We will define each type of table before getting into the details. There are nine major types of tables in Oracle, as follows:

•\ Heap-organized tables: These are normal, standard database tables. Data is managed in a heap-like fashion. As data is added, the first free space found in the segment that can fit the data will be used. As data is removed from the table, it allows space to become available for reuse by subsequent INSERTs and UPDATEs. This is the origin of the name “heap” as it refers to this type of table. A heap is a bunch of space, and it is used in a somewhat random fashion.

•\ Index-organized tables: These tables are stored in an index structure. This imposes physical order on the rows themselves. Whereas in a heap the data is stuffed wherever it might fit, in index-organized tables (IOTs) the data is stored in sorted order, according to the primary key.

•\ Index clustered tables: Clusters are groups of one or more tables, physically stored on the same database blocks, with all rows that share a common cluster key value being stored physically near each other. Two goals are achieved in this structure. First, many tables may be stored physically joined together. Normally, you would expect data from only one table to be found on a database block, but with clustered tables, data from many tables may be stored on the same block. Second, all data that contains the same cluster key value, such as DEPTNO = 10, will be physically stored together. The data is clustered around the cluster key value. A cluster key is built using a B*Tree index. The advantage to index clustered tables is that disk I/O is reduced and query performance is improved when accessing tables that are frequently joined on the cluster key.

•\ Hash clustered tables: These tables are similar to index clustered tables, but instead of using a B*Tree index to locate the data by cluster key, the hash cluster hashes the key to the cluster to arrive at the database block the data should be on. In a hash cluster, the data is the index (metaphorically speaking). These tables are appropriate for data that is read frequently via an equality comparison on the key.

•\ Sorted hash clustered tables: This table type combines some aspects of a hash clustered table with those of an IOT. The concept is as follows: you have some key value that rows will be hashed by (say, CUSTOMER_ID) and then a series of records related to that key that arrive in sorted order (timestamp-based records) and are processed in that sorted order. For example, a customer places orders in your order entry system, and these orders are retrieved and processed in a first in, first out (FIFO) manner. In such a system, a sorted hash cluster may be the right data structure for you.

•\ Nested tables: These are part of the object-relational extensions to Oracle. They are simply system-generated and maintained child tables in a parent/child relationship. They work much in the same way as EMP and DEPT in the SCOTT schema with the EMP table being the nested table. EMP is considered to be a child of the DEPT table, since the EMP table has a foreign key—DEPTNO—that points to DEPT. The main difference is that they are not stand-alone heap-organized tables.

•\ Temporary tables: These tables store scratch data for the life of a transaction or the life of a session. These tables allocate temporary extents, as needed, from the current user’s temporary tablespace. Each session will see only the extents that session allocates; it will never see any of the data created in any other session. Temporary tables allow you to temporarily persist data with the benefit of generating much less redo (and less undo as of Oracle 12c) than a regular heap-organized table (see Chapter 9 for a complete discussion on the redo and undo behavior of temporary tables).

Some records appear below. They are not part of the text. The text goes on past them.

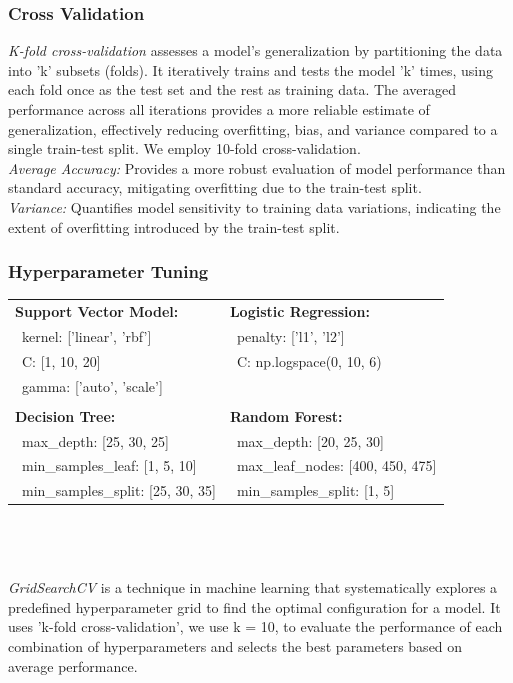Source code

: \subsubsection{Cross Validation}
\textit{K-fold cross-validation} assesses a model's generalization by partitioning the data into 'k' subsets (folds). It iteratively trains and tests the model 'k' times, using each fold once as the test set and the rest as training data. The averaged performance across all iterations provides a more reliable estimate of generalization, effectively reducing overfitting, bias, and variance compared to a single train-test split. We employ 10-fold cross-validation.\\
\textit{Average Accuracy:} Provides a more robust evaluation of model performance than standard accuracy, mitigating overfitting due to the train-test split.\\
\textit{Variance:} Quantifies model sensitivity to training data variations, indicating the extent of overfitting introduced by the train-test split.
\subsubsection{Hyperparameter Tuning}
\begin{tabular}{ll}
\textbf{Support Vector Model:} & \textbf{Logistic Regression:} \\
\ kernel: ['linear', 'rbf'] & \ penalty: ['l1', 'l2'] \\
\ C: [1, 10, 20] & \ C: np.logspace(0, 10, 6) \\
\ gamma: ['auto', 'scale'] & \\
& \\
\textbf{Decision Tree:} & \textbf{Random Forest:} \\
\ max\_depth: [25, 30, 25] & \ max\_depth: [20, 25, 30] \\
\ min\_samples\_leaf: [1, 5, 10] & \ max\_leaf\_nodes: [400, 450, 475] \\
\ min\_samples\_split: [25, 30, 35] & \ min\_samples\_split: [1, 5] \\
\end{tabular}\\\\\\
\textit{GridSearchCV} is a technique in machine learning that systematically explores a predefined hyperparameter grid to find the optimal configuration for a model. It uses 'k-fold cross-validation', we use k = 10, to evaluate the performance of each combination of hyperparameters and selects the best parameters based on average performance.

•\ Object tables: These tables are created based on an object type. They have special attributes not associated with nonobject tables, such as a system-generated REF (object identifier) for each row. Object tables are really special cases of heap, index-organized, and temporary tables, and they may include nested tables as part of their structure as well.

•\ Blockchain tables: Blockchain tables are immutable (insert-only) tables. As rows are inserted, they are organized into a number of chains. Each row (except the first row in the chain of rows) is chained to the previous row. The rows are tamper-proof, meaning they cannot be removed or updated. Each row is signed with a cryptographic hash value which is based on the hash of the new data being inserted and the hash of the prior row in the chain. This allows companies to maintain a tamper-resistant audit trail of the current row and any historical transactions.

•\ External tables: The data in these tables are not stored in the database itself; rather, they reside outside of the database in ordinary operating system files (with the columns of data in the file usually demarcated by a delimiter or position). External tables give you the ability to query a file residing outside the database as if it were a normal heap-organized table inside the database. They are most useful as a means of getting data into the database (they are a very powerful data loading tool). Furthermore, external tables have an unload capability; this provides an easy way to move data between Oracle databases without using database links. We will look at external tables in some detail in Chapter 15.